Abstract. To investigate the physical mechanism responsible for substorm triggering, we performed a superposed-epoch analysis using plasma and magnetic-field data from THEMIS probes. Substorm onset timing was determined based on auroral breakups detected by all-sky imagers at the THEMIS ground-based observatories. We found earthward flows associated with north–south auroral streamers during the substorm growth phase. At around X = −12 Earth radii (R_E), the northward magnetic field and its elevation angle decreased markedly approximately 4 min before substorm onset. Moreover, a northward magnetic-field increase associated with pre-onset earthward flows was found at around X = −17 R_E. This variation indicates that local dipolarization occurs.

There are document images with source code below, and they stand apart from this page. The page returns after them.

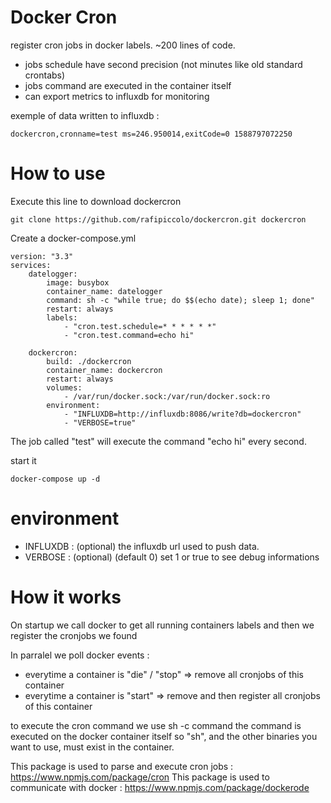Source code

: # Docker Cron

register cron jobs in docker labels.
~200 lines of code.

- jobs schedule have second precision (not minutes like old standard crontabs)
- jobs command are executed in the container itself
- can export metrics to influxdb for monitoring

exemple of data written to influxdb :

    dockercron,cronname=test ms=246.950014,exitCode=0 1588797072250

# How to use

Execute this line to download dockercron

    git clone https://github.com/rafipiccolo/dockercron.git dockercron

Create a docker-compose.yml

    version: "3.3"
    services:
        datelogger:
            image: busybox
            container_name: datelogger
            command: sh -c "while true; do $$(echo date); sleep 1; done"
            restart: always
            labels:
                - "cron.test.schedule=* * * * * *"
                - "cron.test.command=echo hi"

        dockercron:
            build: ./dockercron
            container_name: dockercron
            restart: always
            volumes:
                - /var/run/docker.sock:/var/run/docker.sock:ro
            environment:
                - "INFLUXDB=http://influxdb:8086/write?db=dockercron"
                - "VERBOSE=true"

The job called "test" will execute the command "echo hi" every second.

start it

    docker-compose up -d

# environment

- INFLUXDB : (optional) the influxdb url used to push data.
- VERBOSE : (optional) (default 0) set 1 or true to see debug informations

# How it works

On startup we call docker to get all running containers labels
and then we register the cronjobs we found

In parralel we poll docker events :
- everytime a container is "die" / "stop" => remove all cronjobs of this container
- everytime a container is "start" => remove and then register all cronjobs of this container

to execute the cron command we use sh -c command
the command is executed on the docker container itself so "sh", and the other binaries you want to use, must exist in the container.

This package is used to parse and execute cron jobs : https://www.npmjs.com/package/cron
This package is used to communicate with docker : https://www.npmjs.com/package/dockerode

Interestingly, in the region earthwards of X = −18 R_E, earthward flows in the central plasma sheet (CPS) reduced significantly approximately 3 min before substorm onset, which was followed by a weakening of dawn-/duskward plasma-sheet boundary-layer flows (subject to a 1 min time lag). Subsequently, approximately 1 min before substorm onset, earthward flows in the CPS were enhanced again and at the onset, tailward flows started at around X = −20 R_E. Following substorm onset, an increase in the northward magnetic field caused by dipolarization was found in the near-Earth region. Synthesizing these results, we confirm our previous results based on GEOTAIL data, which implied that significant variations start earlier than both current disruption and magnetic reconnection, at approximately 4 min before substorm onset roughly halfway between the two regions of interest; i.e. in the catapult current sheet.